Review: Purcell – Dido & Aeneas – Joyce DiDonato, Il Pomo d’Oro, Maxim Emelyanychev

Joyce DiDonato reunites with Il Pomo d’Oro and conductor Maxim Emelyanychev for a recording of Purcell’s Dido and Aeneas. The collaboration follows their 2022 project Eden (reviewed here), and focuses here on one of the most compact and enduring works in the operatic repertoire.

Emelyanychev leads a vividly dramatic reading. My prime recommendation up to now has been David Bates’s 2023 Pentatone recording with La Nuova Musica and Fleur Barron as Dido. I also have a soft spot for Pinnock’s English Consort reading on Archiv (1989), with Anne Sophie von Otter’s touchingly vulnerable performance of Dido. But DiDonato’s interpretation goes beyond those two readings, charting the Dido’s emotional upheaval with unerring mastery. Her astonishing vocal prowess (in which the voice is never ‘scaled back’ to fit an idealized Baroque sound) dispatches every technical hurdle with ease, focusing our attention on the unfolding emotional tragedy. 

DiDonato’s emotional portrayal is intensified by Il Pomo’s theatrical accompaniment. The string ensemble, using little if any vibrato, offers a lean and luminous sonority, which can harden into a more astringent edge when the music calls for it. The continuo is also large, including two harpsichords, two theorboes (a picture in the booklet shows three, but only two are listed), a guitar, harpsichord, and organ. Koen Plaetinck’s percussion adds a much-appreciated raucousness to the many dance numbers, and a particularly threatening storm at the beginning of Act II.
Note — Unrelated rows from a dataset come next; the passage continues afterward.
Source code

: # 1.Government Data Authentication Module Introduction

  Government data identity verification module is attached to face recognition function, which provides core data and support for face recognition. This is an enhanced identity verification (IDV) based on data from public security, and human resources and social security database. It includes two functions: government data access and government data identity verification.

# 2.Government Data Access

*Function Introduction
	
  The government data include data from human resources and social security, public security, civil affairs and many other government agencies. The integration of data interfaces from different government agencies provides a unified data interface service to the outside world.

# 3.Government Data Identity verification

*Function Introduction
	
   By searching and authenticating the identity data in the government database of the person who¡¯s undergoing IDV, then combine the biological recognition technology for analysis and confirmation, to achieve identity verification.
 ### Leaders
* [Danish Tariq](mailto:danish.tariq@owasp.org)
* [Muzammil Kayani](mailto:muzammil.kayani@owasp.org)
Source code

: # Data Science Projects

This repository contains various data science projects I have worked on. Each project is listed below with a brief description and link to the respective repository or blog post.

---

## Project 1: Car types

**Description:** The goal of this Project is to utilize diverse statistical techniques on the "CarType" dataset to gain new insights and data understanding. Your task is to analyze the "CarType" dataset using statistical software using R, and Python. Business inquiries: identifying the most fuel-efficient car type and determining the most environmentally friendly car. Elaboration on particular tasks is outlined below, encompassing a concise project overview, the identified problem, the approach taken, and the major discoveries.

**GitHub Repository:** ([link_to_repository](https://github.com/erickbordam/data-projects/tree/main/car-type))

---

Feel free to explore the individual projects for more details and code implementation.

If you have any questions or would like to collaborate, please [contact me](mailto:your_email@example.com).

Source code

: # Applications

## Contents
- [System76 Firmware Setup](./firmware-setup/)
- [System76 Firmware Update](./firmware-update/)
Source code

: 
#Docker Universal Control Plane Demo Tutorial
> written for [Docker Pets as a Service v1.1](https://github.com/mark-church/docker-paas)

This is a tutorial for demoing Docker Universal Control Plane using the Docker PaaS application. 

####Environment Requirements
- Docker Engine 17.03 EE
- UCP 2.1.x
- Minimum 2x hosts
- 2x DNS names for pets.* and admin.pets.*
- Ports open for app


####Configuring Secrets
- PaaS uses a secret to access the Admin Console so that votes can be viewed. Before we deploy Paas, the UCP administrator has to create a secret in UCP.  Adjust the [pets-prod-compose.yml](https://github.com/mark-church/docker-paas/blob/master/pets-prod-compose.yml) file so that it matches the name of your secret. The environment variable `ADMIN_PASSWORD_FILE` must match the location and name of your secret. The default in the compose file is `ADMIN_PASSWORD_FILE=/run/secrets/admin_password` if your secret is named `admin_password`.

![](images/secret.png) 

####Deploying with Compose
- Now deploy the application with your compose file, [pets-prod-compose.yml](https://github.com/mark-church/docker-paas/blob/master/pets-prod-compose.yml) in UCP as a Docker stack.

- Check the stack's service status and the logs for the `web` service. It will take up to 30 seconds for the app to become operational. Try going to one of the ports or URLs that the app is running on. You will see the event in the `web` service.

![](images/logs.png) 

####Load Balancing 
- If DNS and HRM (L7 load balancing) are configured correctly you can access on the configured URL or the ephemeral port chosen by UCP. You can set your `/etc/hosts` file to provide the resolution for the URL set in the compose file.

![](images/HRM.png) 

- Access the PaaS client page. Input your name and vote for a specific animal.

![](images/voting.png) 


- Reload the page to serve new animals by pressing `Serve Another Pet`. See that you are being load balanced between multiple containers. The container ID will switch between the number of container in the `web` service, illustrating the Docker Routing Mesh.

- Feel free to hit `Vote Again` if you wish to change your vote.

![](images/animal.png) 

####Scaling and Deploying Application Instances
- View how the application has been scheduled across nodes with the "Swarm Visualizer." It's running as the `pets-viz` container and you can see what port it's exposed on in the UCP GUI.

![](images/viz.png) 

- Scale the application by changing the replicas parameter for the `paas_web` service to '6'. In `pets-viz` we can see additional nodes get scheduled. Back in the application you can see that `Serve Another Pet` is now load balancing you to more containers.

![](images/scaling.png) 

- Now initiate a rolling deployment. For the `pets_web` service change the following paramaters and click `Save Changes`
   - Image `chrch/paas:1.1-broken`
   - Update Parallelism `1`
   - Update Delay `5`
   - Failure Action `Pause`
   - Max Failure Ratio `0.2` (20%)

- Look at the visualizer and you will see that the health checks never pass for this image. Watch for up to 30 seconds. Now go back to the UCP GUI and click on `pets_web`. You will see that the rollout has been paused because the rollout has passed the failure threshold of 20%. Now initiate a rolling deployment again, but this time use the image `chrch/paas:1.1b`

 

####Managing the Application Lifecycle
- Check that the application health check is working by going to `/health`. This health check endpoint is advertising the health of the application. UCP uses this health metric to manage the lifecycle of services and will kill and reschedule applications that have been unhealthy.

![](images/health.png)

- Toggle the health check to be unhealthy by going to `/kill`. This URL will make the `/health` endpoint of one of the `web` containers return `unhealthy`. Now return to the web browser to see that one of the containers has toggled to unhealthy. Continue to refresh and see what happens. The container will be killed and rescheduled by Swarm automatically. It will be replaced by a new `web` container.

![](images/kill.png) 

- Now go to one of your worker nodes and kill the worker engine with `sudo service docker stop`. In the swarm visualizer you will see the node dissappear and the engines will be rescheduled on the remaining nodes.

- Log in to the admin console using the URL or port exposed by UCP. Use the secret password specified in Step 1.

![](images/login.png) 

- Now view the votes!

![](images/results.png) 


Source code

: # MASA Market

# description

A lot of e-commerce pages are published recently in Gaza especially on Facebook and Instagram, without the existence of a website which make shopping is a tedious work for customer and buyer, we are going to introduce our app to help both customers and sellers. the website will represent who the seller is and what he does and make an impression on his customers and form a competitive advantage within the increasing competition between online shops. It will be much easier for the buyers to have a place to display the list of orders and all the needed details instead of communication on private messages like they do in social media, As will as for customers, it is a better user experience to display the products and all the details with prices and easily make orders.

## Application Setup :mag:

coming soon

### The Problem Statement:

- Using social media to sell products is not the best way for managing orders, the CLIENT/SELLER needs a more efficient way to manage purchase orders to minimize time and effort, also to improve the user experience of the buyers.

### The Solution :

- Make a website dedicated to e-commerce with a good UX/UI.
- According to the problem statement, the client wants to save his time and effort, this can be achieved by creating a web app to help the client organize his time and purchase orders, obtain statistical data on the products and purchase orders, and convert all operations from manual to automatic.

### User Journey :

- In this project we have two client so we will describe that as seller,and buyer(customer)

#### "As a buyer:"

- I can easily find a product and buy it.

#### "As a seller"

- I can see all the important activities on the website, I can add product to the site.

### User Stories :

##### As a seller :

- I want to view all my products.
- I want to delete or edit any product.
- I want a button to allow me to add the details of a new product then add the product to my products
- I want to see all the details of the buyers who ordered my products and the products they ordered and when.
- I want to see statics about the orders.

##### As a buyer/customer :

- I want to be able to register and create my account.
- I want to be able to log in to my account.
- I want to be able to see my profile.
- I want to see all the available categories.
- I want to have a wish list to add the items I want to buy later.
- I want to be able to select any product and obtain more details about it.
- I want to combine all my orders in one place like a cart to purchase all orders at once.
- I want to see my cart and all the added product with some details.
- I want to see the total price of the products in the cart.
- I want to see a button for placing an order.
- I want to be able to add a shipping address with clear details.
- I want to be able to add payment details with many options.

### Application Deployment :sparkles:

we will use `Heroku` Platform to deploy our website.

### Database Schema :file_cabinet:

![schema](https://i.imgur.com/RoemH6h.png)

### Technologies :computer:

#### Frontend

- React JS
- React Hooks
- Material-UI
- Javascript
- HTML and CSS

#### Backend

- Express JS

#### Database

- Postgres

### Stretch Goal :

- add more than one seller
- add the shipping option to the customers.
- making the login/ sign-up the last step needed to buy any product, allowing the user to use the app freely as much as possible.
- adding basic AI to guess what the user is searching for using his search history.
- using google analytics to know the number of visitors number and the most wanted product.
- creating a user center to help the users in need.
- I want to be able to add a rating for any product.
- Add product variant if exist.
I went back and forth about Michael Spyres portrayal of Aeneas. Sometimes I found his interpretation noble and engaging, but other times it felt callous when compared to Gerald Finley (Age of Enlightenment Orchestra and Choir/Chandos) and Matthew Brook (Pentatone) recordings, both of whom convey the conflicting emotions of departing for Italy versus staying with Dido more completely. If Spyres’s Aeneas makes that decision more easily, that is Spyres’ dramatic choice, and I simply do not care for it. 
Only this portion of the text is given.